*Task requirements:* Write out, without any change, the lines in the material below that run from the line with "the byte level." through the line with "a large vocabulary.", both included.
--- Dataset records Enclosed Below ---
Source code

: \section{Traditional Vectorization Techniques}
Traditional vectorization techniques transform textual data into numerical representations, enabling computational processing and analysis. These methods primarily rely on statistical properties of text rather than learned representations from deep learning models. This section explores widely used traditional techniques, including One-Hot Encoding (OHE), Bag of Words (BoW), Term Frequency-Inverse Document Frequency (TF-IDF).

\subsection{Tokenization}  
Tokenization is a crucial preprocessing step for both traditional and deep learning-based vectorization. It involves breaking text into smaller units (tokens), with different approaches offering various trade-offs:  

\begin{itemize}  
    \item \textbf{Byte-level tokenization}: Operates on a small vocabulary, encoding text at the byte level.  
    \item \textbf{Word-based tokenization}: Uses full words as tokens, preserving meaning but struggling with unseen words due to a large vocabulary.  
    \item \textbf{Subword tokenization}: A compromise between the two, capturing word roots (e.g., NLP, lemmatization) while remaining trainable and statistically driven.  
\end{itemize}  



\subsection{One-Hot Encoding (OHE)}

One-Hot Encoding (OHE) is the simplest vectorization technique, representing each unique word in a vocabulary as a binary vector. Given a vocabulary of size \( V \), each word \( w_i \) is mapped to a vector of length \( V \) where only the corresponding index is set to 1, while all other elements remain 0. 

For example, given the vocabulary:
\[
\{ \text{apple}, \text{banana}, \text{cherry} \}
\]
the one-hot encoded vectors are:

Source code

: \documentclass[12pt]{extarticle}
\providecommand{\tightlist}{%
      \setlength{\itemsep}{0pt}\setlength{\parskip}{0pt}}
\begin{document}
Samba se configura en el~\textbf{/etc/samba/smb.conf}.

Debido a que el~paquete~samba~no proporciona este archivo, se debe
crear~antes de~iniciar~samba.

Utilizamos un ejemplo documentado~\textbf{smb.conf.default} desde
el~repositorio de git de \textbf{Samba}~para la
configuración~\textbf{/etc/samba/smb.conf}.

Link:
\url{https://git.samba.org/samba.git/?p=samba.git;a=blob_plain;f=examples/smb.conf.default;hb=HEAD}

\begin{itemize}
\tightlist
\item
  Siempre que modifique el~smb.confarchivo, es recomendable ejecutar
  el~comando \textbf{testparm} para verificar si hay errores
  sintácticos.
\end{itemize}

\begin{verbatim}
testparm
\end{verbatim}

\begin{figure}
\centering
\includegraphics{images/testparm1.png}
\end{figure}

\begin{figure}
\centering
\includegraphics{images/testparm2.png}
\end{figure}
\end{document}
--- End of Enclosed Dataset records ---
*Solved exercise:*
    \item \textbf{Byte-level tokenization}: Operates on a small vocabulary, encoding text at the byte level.  
    \item \textbf{Word-based tokenization}: Uses full words as tokens, preserving meaning but struggling with unseen words due to a large vocabulary.  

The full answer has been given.